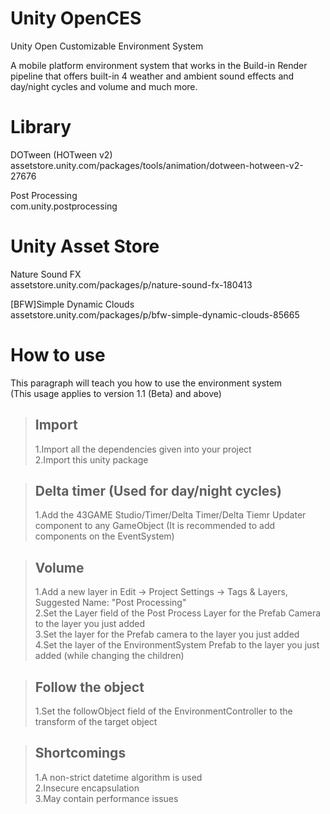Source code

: # Unity OpenCES
Unity Open Customizable Environment System

A mobile platform environment system that works in the Build-in Render pipeline that offers built-in 4 weather and ambient sound effects and day/night cycles and volume and much more.

# Library
DOTween (HOTween v2)<br>
assetstore.unity.com/packages/tools/animation/dotween-hotween-v2-27676<br>

Post Processing<br>
com.unity.postprocessing<br>

# Unity Asset Store
Nature Sound FX<br>
assetstore.unity.com/packages/p/nature-sound-fx-180413<br>

[BFW]Simple Dynamic Clouds<br>
assetstore.unity.com/packages/p/bfw-simple-dynamic-clouds-85665<br>

# How to use
This paragraph will teach you how to use the environment system<br>
(This usage applies to version 1.1 (Beta) and above)
> ## Import
> 1.Import all the dependencies given into your project<br>
> 2.Import this unity package<br>

> ## Delta timer (Used for day/night cycles)
> 1.Add the 43GAME Studio/Timer/Delta Timer/Delta Tiemr Updater component to any GameObject (It is recommended to add components on the EventSystem)<br>

> ## Volume
> 1.Add a new layer in Edit -> Project Settings -> Tags & Layers, Suggested Name: "Post Processing"<br>
> 2.Set the Layer field of the Post Process Layer for the Prefab Camera to the layer you just added<br>
> 3.Set the layer for the Prefab camera to the layer you just added<br>
> 4.Set the layer of the EnvironmentSystem Prefab to the layer you just added (while changing the children)<br>

> ## Follow the object
> 1.Set the followObject field of the EnvironmentController to the transform of the target object<br>

> ## Shortcomings
> 1.A non-strict datetime algorithm is used<br>
> 2.Insecure encapsulation<br>
> 3.May contain performance issues<br>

------

Problem to solve — Return each line of the material above in which the string "Import" appears.

Answer for the task —
> ## Import
> 1.Import all the dependencies given into your project<br>
> 2.Import this unity package<br>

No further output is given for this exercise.